Go over the listing below line by line and tally those containing "where". Give only the tally.

+++

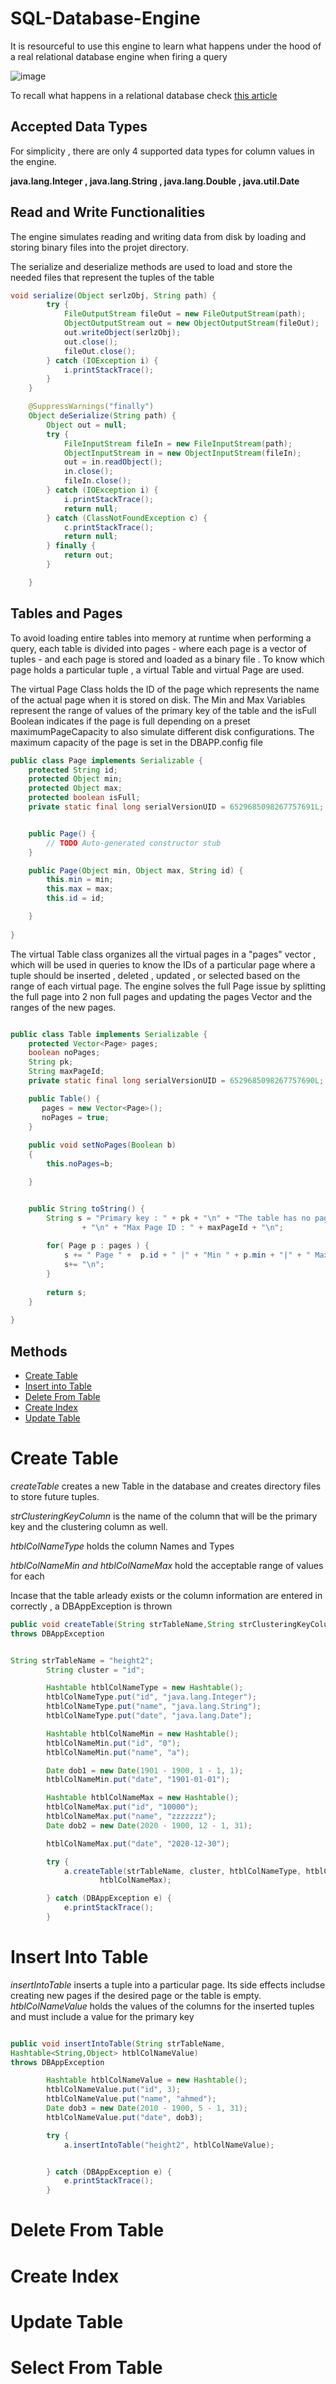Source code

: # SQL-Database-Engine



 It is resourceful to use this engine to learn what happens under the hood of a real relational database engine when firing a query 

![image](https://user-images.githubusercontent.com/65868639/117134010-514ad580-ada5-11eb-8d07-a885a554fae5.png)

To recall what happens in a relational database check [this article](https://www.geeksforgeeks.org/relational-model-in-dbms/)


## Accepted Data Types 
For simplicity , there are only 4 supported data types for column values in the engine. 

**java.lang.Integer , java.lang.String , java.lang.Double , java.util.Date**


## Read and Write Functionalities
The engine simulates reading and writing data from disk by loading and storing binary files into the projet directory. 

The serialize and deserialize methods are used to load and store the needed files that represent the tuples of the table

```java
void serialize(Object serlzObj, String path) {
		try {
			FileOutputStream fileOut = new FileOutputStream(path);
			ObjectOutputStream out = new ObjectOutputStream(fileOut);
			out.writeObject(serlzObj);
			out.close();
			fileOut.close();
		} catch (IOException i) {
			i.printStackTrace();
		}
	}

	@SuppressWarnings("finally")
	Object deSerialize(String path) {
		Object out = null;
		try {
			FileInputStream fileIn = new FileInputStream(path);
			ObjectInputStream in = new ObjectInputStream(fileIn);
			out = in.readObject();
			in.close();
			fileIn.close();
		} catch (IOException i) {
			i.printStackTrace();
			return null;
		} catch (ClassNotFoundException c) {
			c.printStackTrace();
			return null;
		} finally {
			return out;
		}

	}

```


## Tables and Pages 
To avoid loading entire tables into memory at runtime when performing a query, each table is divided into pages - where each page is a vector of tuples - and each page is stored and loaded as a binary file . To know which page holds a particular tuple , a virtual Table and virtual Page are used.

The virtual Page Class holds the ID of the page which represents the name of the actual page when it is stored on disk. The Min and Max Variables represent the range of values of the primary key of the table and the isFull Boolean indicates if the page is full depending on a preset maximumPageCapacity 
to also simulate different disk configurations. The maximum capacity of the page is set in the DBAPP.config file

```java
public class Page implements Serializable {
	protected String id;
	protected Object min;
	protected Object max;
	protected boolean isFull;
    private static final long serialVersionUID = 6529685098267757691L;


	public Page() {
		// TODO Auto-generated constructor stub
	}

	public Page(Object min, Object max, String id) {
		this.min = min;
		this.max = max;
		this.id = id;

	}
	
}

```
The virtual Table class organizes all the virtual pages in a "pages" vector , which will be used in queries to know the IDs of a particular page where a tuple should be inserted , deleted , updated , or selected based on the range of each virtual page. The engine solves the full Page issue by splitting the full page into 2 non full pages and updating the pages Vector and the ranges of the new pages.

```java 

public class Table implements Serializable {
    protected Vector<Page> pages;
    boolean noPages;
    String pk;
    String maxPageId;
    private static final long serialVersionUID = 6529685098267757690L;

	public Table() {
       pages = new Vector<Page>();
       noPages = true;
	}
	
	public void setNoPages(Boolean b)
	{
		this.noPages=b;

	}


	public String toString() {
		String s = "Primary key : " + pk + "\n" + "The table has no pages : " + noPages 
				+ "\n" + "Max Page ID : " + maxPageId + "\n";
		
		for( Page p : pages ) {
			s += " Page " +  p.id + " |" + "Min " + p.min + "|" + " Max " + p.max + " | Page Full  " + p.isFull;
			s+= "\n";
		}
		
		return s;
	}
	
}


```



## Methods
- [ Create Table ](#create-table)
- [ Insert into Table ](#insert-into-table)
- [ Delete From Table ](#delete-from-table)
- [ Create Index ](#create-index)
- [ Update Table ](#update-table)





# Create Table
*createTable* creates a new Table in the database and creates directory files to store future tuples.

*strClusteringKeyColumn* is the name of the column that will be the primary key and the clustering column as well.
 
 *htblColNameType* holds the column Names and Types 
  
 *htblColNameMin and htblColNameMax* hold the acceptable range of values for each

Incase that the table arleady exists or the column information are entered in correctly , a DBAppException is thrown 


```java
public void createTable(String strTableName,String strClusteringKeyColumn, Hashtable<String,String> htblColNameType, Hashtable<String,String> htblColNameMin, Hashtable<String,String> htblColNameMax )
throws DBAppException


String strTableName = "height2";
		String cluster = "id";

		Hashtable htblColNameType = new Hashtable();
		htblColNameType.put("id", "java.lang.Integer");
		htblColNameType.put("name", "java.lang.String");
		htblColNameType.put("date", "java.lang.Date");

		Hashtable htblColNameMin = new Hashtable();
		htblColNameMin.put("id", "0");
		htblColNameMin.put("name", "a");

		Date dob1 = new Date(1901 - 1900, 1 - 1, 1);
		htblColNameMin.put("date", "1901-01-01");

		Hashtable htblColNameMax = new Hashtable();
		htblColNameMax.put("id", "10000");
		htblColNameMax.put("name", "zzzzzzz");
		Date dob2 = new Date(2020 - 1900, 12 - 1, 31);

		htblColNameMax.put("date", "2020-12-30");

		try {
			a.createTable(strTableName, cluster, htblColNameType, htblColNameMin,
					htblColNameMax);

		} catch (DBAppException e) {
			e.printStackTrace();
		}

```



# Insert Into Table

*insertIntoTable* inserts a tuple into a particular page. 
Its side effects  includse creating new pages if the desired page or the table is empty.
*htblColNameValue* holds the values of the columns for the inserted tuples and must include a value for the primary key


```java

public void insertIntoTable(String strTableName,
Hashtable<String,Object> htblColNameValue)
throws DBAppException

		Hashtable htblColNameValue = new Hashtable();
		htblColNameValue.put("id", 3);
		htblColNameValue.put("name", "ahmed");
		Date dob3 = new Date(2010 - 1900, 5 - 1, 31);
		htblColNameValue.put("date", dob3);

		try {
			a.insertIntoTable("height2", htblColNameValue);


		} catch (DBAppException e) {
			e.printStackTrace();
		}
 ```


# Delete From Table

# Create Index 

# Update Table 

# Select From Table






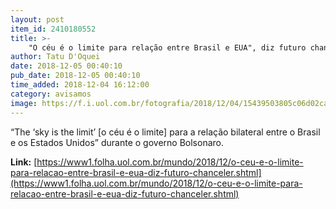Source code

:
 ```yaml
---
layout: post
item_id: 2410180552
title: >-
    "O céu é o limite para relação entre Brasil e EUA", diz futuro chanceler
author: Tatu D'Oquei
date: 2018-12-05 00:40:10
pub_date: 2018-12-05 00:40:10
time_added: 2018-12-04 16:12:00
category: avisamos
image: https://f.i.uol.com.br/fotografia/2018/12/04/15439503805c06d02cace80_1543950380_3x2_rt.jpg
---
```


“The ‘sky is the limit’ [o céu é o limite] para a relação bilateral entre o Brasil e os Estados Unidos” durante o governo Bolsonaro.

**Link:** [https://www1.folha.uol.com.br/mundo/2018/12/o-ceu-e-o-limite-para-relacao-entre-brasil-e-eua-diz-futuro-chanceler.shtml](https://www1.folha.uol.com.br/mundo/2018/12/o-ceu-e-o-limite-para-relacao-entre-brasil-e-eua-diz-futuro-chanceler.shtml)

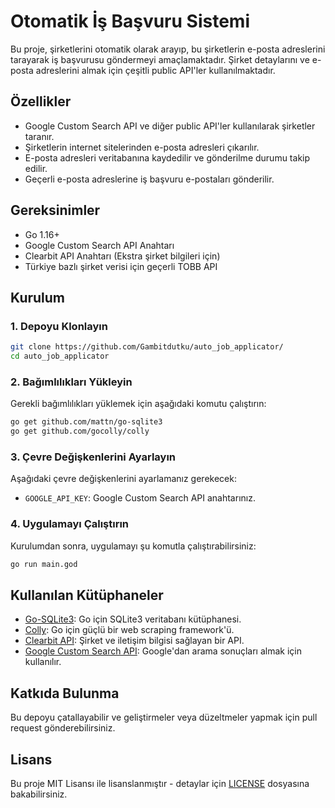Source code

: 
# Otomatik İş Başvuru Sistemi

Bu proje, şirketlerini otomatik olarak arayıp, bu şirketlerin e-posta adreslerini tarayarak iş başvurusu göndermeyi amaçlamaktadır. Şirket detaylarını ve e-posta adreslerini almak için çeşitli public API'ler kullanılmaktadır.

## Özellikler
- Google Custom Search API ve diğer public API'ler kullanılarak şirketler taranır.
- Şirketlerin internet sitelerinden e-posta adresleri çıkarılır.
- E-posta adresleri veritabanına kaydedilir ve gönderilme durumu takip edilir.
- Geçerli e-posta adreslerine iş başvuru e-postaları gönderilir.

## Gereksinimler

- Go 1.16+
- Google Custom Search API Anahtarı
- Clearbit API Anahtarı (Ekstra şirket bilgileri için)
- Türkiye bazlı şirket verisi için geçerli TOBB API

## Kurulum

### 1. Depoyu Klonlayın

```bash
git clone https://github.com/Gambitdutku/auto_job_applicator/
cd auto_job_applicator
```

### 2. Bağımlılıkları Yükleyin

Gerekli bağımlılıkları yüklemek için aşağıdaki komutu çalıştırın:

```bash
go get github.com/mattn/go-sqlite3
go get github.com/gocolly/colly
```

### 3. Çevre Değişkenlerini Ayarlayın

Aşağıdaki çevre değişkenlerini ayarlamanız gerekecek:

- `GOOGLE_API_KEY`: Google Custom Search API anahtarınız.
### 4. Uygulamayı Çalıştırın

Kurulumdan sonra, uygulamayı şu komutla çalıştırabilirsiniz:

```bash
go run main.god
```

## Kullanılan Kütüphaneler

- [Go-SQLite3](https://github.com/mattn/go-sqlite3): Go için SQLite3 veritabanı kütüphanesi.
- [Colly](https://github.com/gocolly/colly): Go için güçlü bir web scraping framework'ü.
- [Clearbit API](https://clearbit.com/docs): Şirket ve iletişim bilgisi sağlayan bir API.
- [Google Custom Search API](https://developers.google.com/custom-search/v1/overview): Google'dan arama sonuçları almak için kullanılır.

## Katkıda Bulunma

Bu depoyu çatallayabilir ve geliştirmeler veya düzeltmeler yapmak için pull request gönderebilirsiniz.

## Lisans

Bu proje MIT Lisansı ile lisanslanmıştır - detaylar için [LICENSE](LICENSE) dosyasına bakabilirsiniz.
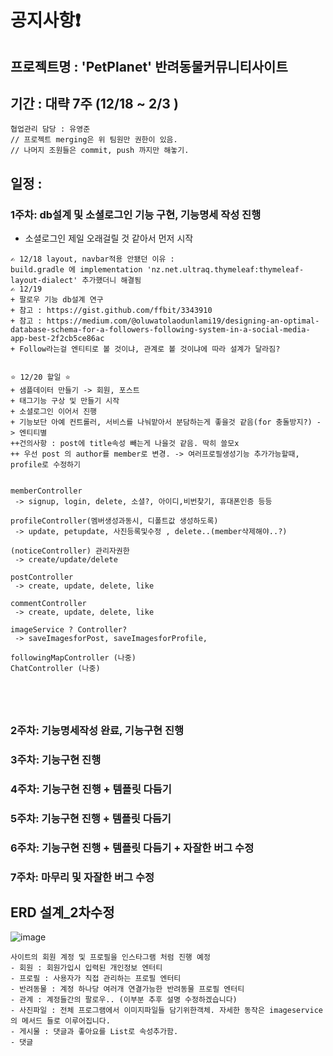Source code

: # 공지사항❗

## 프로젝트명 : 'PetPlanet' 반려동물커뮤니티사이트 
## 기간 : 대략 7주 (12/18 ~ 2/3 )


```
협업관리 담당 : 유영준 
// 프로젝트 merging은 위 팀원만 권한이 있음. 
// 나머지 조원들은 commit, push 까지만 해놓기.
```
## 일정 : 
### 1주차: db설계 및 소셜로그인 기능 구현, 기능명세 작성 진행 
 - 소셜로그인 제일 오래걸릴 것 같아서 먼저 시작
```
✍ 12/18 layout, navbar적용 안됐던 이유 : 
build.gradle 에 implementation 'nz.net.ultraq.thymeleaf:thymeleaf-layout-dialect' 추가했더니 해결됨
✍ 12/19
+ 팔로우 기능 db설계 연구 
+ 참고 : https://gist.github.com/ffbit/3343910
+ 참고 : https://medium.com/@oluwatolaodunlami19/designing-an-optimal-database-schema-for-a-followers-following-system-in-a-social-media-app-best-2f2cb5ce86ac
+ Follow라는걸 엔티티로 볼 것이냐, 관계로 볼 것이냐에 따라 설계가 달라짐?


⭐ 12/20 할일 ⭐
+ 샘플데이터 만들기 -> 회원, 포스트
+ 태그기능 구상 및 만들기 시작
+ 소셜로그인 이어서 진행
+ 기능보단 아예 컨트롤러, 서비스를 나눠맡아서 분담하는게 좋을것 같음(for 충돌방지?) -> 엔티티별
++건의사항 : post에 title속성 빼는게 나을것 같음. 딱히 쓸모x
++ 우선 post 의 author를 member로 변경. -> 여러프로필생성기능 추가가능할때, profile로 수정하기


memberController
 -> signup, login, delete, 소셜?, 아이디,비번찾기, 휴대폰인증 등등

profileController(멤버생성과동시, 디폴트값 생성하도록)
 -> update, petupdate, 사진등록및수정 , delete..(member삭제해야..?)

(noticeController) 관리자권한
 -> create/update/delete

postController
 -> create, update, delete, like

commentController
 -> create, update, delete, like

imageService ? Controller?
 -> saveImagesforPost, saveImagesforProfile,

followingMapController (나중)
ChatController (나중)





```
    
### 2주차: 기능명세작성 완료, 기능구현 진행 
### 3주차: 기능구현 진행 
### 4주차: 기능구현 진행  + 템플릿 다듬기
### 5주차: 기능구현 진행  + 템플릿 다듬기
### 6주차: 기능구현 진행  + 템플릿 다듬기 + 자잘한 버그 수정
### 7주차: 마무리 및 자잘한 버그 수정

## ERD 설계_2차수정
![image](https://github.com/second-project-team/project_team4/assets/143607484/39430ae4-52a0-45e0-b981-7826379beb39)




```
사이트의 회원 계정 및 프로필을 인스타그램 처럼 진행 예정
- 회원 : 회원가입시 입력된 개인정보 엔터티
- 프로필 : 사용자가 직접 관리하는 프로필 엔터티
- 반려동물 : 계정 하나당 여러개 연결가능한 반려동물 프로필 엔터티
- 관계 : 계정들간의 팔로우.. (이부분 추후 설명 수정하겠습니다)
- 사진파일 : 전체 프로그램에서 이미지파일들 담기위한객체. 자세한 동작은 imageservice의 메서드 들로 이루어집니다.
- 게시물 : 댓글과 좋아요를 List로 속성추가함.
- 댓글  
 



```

+++

▸ **REPLY TO THE TASK**: 2